### Exercise aim
Report each line of the data below in which "title" appears.

*** Records ***

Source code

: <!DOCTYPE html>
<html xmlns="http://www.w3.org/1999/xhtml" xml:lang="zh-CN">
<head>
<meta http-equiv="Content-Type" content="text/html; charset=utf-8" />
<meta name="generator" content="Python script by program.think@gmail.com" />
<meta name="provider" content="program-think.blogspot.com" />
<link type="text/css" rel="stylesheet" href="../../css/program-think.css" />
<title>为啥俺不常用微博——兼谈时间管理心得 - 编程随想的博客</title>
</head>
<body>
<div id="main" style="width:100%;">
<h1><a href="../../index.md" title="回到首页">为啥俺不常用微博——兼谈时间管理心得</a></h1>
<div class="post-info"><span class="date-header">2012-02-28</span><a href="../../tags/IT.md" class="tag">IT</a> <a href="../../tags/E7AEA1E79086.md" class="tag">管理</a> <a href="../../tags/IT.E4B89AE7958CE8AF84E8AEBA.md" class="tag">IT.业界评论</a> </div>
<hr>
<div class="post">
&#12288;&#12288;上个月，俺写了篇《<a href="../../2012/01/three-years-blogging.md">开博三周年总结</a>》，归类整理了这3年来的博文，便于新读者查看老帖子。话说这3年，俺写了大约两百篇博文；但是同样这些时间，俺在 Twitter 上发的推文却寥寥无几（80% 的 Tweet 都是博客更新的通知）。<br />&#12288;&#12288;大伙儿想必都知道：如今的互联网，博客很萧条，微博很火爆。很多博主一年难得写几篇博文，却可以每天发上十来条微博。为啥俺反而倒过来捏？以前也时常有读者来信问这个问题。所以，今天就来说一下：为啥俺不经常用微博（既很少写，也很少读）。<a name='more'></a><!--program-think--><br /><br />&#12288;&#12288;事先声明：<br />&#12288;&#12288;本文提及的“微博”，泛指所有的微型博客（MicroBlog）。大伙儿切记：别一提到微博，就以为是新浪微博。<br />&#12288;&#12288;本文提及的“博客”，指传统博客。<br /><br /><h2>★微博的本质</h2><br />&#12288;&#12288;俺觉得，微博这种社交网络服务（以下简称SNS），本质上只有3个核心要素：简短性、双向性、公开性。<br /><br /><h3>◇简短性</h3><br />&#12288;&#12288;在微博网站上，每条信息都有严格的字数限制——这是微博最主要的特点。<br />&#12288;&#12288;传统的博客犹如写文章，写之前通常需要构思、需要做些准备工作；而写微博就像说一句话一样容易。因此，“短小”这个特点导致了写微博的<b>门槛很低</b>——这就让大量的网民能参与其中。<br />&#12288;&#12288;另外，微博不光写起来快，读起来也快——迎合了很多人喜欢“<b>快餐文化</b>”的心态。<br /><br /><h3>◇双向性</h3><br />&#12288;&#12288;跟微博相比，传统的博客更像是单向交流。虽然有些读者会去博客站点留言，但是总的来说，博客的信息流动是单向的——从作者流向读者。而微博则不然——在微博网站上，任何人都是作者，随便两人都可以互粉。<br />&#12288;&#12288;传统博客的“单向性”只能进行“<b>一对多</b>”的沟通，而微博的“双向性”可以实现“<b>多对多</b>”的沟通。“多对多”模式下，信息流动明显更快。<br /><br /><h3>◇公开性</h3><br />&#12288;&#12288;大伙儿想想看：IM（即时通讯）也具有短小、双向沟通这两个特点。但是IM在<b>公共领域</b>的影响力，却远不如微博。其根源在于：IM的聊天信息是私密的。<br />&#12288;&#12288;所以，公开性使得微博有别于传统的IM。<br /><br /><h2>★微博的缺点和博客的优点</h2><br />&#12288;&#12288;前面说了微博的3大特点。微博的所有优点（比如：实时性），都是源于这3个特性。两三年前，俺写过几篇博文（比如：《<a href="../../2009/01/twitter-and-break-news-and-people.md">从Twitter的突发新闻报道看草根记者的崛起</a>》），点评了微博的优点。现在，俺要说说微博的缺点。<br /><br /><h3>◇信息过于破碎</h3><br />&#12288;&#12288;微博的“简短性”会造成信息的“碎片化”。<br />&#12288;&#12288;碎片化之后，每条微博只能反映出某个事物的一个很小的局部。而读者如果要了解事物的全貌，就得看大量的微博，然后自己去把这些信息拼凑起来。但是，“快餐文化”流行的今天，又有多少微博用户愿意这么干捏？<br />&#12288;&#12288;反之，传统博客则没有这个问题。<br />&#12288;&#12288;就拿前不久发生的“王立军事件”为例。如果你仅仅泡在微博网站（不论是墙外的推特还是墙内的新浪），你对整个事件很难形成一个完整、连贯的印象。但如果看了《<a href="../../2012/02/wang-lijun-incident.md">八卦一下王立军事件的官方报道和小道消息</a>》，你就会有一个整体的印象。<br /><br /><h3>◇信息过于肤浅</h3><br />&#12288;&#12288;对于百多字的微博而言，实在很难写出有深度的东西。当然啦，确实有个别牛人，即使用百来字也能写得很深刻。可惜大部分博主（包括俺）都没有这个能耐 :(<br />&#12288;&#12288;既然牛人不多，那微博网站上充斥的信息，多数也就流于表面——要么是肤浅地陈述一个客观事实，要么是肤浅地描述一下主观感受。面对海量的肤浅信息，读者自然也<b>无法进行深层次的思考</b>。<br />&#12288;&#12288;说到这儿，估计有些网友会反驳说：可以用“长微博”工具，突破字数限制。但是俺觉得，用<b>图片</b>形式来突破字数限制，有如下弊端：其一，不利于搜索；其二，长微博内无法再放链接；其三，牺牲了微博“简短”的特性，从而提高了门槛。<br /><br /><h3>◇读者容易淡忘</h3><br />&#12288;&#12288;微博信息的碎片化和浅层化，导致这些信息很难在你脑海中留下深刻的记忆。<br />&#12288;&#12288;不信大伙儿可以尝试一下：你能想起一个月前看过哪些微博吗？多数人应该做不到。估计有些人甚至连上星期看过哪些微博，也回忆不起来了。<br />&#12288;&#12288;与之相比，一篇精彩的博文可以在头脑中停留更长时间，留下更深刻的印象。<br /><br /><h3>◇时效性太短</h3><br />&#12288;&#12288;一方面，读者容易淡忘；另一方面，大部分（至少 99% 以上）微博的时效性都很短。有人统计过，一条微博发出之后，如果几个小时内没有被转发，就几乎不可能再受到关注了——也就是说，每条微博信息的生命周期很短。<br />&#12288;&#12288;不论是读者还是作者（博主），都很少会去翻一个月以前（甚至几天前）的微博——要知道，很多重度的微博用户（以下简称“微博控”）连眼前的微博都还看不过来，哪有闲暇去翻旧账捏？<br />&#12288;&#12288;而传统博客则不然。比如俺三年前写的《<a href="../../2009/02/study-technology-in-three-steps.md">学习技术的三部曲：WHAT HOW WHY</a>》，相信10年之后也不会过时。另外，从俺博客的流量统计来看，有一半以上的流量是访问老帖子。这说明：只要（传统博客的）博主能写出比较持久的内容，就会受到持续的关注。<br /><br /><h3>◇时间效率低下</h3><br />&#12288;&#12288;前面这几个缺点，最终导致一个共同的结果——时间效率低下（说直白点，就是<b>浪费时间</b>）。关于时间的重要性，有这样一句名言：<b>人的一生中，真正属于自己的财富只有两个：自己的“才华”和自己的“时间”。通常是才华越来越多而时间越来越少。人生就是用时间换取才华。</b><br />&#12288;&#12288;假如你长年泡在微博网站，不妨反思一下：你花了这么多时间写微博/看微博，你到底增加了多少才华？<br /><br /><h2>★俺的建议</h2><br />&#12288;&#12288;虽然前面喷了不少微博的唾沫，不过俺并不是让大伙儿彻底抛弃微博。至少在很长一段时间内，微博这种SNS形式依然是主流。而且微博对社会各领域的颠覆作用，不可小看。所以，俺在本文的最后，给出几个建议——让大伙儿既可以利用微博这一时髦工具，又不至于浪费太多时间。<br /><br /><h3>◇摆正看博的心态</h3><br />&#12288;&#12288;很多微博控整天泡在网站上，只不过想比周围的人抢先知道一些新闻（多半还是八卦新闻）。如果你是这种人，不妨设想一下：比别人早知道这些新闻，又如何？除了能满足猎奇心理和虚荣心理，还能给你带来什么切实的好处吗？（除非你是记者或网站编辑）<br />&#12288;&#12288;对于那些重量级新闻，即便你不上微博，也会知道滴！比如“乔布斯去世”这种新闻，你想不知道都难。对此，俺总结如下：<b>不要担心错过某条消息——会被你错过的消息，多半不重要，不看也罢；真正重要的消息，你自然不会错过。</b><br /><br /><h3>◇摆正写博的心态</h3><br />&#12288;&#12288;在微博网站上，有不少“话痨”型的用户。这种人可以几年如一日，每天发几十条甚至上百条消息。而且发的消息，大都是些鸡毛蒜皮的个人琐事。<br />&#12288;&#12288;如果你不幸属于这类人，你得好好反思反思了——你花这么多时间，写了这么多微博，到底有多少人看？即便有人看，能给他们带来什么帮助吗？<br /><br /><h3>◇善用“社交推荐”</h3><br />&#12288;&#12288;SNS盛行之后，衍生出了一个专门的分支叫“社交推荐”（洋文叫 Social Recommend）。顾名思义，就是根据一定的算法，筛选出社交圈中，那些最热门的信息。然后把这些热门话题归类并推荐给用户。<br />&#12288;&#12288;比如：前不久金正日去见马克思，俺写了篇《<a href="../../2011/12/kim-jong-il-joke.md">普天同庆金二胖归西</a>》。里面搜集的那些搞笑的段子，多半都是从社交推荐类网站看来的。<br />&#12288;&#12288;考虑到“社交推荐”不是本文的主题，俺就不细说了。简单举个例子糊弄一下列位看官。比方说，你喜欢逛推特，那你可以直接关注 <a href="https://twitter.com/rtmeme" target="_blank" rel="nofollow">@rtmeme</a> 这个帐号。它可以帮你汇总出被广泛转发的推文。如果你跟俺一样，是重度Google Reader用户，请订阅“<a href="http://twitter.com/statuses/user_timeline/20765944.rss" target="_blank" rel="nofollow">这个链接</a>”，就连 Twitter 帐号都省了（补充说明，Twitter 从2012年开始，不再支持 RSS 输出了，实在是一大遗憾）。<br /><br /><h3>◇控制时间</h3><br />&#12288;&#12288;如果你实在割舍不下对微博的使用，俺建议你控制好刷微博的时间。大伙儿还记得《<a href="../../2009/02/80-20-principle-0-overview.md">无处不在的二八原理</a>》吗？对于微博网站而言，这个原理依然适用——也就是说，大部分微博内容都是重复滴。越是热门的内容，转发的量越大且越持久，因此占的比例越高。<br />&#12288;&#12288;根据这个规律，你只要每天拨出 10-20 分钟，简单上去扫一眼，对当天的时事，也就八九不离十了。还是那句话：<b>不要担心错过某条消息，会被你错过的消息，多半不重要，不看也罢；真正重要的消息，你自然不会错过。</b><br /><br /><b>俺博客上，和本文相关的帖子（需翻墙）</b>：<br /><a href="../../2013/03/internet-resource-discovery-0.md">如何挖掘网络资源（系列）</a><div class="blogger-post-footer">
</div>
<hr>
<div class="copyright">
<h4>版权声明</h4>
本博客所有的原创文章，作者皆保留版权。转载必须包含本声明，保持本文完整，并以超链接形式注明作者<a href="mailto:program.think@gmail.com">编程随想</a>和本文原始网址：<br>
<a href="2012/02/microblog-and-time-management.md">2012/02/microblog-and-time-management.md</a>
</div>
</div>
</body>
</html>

***

### Solved exercise
<title>为啥俺不常用微博——兼谈时间管理心得 - 编程随想的博客</title>
<h1><a href="../../index.md" title="回到首页">为啥俺不常用微博——兼谈时间管理心得</a></h1>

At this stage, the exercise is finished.